● **PROBLEM DESCRIPTION**: Only a number is expected: how many lines in these records mention the word "culture"?

● **Extracted records**:
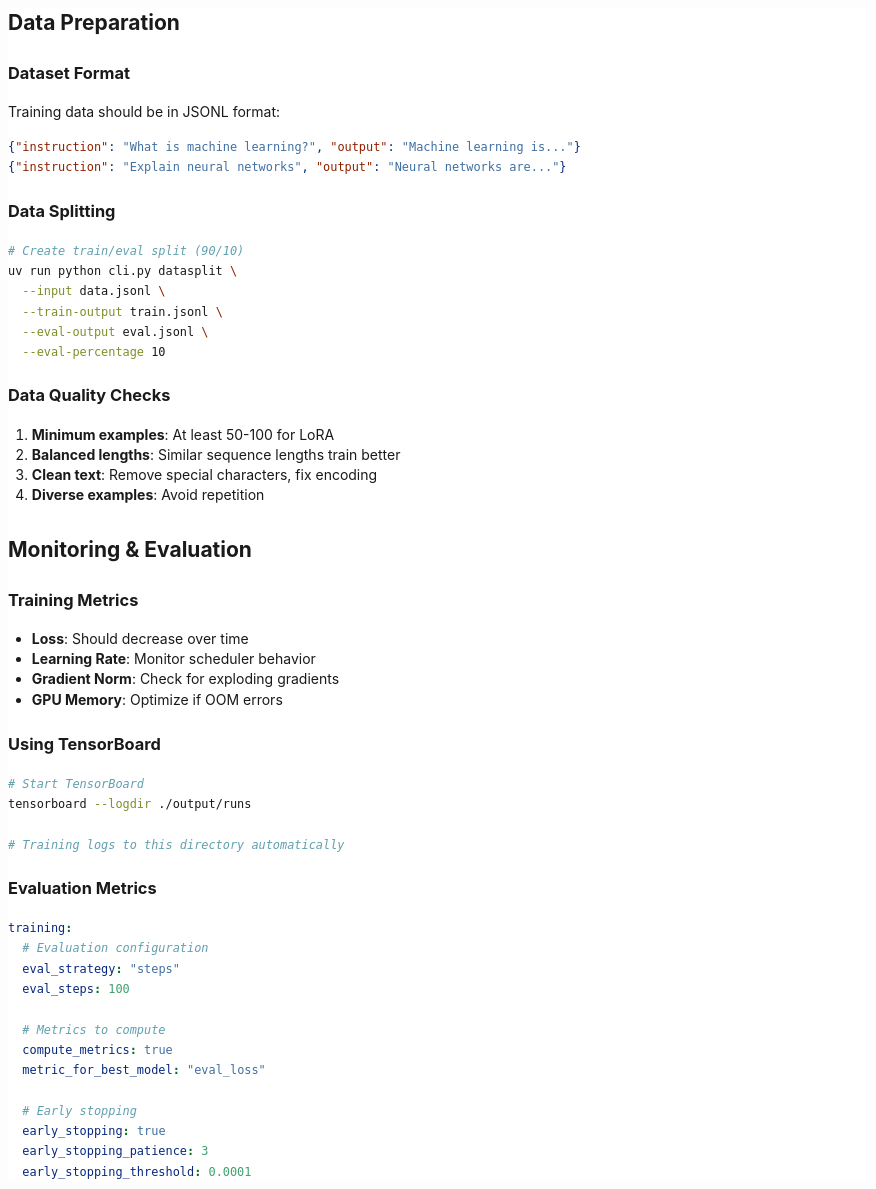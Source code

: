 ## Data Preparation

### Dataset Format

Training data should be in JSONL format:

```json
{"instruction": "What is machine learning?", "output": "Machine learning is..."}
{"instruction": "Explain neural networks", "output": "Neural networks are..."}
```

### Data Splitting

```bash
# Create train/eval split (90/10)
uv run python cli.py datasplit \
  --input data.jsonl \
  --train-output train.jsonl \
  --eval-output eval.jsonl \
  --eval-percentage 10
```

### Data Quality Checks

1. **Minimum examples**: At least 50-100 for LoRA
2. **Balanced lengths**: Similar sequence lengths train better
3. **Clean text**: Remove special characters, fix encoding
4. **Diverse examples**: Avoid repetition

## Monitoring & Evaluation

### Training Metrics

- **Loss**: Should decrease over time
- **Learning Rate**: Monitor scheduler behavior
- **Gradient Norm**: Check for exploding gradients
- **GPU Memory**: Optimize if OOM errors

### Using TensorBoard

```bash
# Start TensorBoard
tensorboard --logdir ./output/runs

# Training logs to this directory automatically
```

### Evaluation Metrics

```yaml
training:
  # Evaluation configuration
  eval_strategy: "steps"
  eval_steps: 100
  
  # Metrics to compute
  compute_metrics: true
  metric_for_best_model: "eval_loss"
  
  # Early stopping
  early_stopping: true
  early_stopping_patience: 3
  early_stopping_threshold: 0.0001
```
...
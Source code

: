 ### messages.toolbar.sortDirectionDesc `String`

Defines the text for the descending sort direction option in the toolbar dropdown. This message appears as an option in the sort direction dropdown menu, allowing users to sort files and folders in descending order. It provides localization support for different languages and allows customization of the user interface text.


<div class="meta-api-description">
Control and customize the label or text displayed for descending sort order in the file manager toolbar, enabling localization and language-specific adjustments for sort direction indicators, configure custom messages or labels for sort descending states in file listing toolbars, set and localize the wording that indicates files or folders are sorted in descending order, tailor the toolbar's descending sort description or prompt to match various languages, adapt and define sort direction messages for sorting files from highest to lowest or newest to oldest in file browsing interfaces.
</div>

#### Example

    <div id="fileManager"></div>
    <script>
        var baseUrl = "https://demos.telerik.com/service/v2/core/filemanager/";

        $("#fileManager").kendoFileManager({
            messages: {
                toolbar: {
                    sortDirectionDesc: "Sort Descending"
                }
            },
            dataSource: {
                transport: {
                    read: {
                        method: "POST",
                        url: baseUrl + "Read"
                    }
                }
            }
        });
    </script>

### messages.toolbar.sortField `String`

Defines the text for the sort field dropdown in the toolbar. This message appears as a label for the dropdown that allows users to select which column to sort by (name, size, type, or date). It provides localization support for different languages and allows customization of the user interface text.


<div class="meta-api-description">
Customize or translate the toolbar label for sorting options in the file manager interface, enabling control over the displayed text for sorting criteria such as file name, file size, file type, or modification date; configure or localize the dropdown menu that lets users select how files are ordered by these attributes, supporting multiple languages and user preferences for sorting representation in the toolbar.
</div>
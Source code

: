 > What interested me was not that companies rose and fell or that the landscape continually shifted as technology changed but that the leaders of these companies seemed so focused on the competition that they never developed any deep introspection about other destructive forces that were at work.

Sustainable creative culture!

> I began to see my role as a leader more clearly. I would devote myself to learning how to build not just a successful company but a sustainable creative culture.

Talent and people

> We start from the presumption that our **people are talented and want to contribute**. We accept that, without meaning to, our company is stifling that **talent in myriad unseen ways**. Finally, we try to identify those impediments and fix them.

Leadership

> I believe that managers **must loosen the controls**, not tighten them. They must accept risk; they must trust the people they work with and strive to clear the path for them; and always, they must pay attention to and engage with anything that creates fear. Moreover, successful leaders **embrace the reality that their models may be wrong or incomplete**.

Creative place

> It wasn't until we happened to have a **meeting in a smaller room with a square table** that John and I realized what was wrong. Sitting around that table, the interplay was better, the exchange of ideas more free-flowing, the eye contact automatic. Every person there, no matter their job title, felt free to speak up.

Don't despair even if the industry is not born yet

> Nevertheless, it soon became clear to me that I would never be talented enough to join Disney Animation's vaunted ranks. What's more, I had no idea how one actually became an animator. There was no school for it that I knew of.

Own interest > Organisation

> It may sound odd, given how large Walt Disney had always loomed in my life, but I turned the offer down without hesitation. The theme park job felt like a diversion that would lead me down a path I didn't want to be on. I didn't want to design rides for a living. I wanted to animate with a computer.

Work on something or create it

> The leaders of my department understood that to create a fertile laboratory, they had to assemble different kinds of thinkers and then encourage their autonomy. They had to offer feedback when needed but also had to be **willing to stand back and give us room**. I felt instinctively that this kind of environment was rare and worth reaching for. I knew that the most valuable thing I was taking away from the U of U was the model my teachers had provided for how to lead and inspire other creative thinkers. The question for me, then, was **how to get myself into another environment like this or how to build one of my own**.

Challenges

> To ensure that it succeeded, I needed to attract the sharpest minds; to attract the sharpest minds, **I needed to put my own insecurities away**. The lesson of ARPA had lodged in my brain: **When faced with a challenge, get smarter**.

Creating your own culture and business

● **EXERCISE RESPONSE**: 3